:: Task directions ::
From the entries below, give the number of lines where the word "getdata" occurs, and nothing else.

(Beginning of Given information)

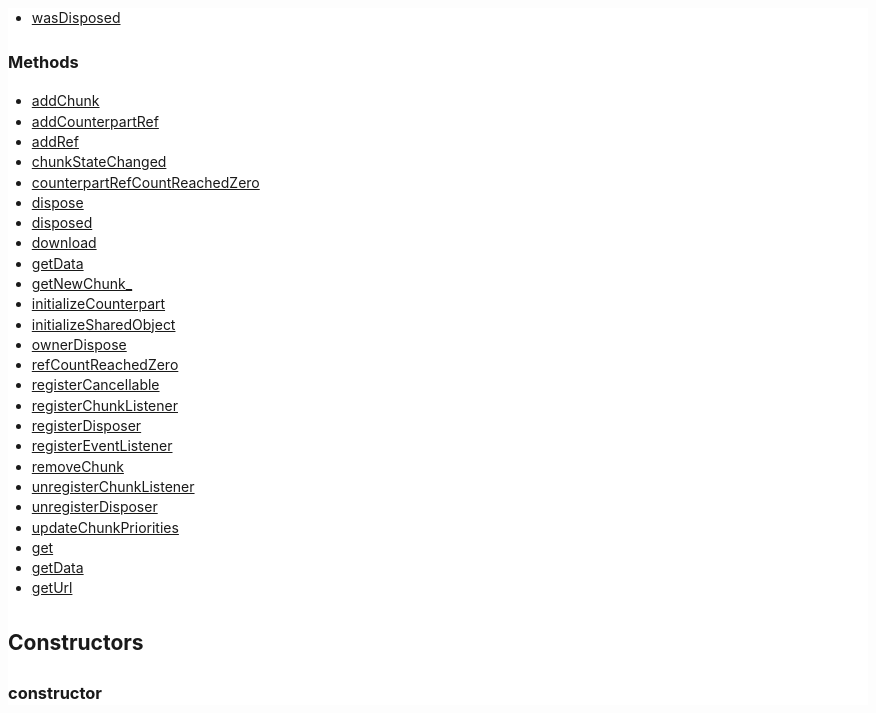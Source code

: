- [wasDisposed](neuroglancer_chunk_manager_generic_file_source.GenericSharedDataSource.md#wasdisposed)

### Methods

- [addChunk](neuroglancer_chunk_manager_generic_file_source.GenericSharedDataSource.md#addchunk)
- [addCounterpartRef](neuroglancer_chunk_manager_generic_file_source.GenericSharedDataSource.md#addcounterpartref)
- [addRef](neuroglancer_chunk_manager_generic_file_source.GenericSharedDataSource.md#addref)
- [chunkStateChanged](neuroglancer_chunk_manager_generic_file_source.GenericSharedDataSource.md#chunkstatechanged)
- [counterpartRefCountReachedZero](neuroglancer_chunk_manager_generic_file_source.GenericSharedDataSource.md#counterpartrefcountreachedzero)
- [dispose](neuroglancer_chunk_manager_generic_file_source.GenericSharedDataSource.md#dispose)
- [disposed](neuroglancer_chunk_manager_generic_file_source.GenericSharedDataSource.md#disposed)
- [download](neuroglancer_chunk_manager_generic_file_source.GenericSharedDataSource.md#download)
- [getData](neuroglancer_chunk_manager_generic_file_source.GenericSharedDataSource.md#getdata)
- [getNewChunk\_](neuroglancer_chunk_manager_generic_file_source.GenericSharedDataSource.md#getnewchunk_)
- [initializeCounterpart](neuroglancer_chunk_manager_generic_file_source.GenericSharedDataSource.md#initializecounterpart)
- [initializeSharedObject](neuroglancer_chunk_manager_generic_file_source.GenericSharedDataSource.md#initializesharedobject)
- [ownerDispose](neuroglancer_chunk_manager_generic_file_source.GenericSharedDataSource.md#ownerdispose)
- [refCountReachedZero](neuroglancer_chunk_manager_generic_file_source.GenericSharedDataSource.md#refcountreachedzero)
- [registerCancellable](neuroglancer_chunk_manager_generic_file_source.GenericSharedDataSource.md#registercancellable)
- [registerChunkListener](neuroglancer_chunk_manager_generic_file_source.GenericSharedDataSource.md#registerchunklistener)
- [registerDisposer](neuroglancer_chunk_manager_generic_file_source.GenericSharedDataSource.md#registerdisposer)
- [registerEventListener](neuroglancer_chunk_manager_generic_file_source.GenericSharedDataSource.md#registereventlistener)
- [removeChunk](neuroglancer_chunk_manager_generic_file_source.GenericSharedDataSource.md#removechunk)
- [unregisterChunkListener](neuroglancer_chunk_manager_generic_file_source.GenericSharedDataSource.md#unregisterchunklistener)
- [unregisterDisposer](neuroglancer_chunk_manager_generic_file_source.GenericSharedDataSource.md#unregisterdisposer)
- [updateChunkPriorities](neuroglancer_chunk_manager_generic_file_source.GenericSharedDataSource.md#updatechunkpriorities)
- [get](neuroglancer_chunk_manager_generic_file_source.GenericSharedDataSource.md#get)
- [getData](neuroglancer_chunk_manager_generic_file_source.GenericSharedDataSource.md#getdata-1)
- [getUrl](neuroglancer_chunk_manager_generic_file_source.GenericSharedDataSource.md#geturl)

## Constructors

### constructor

(End of Given information)

:: Response below ::
2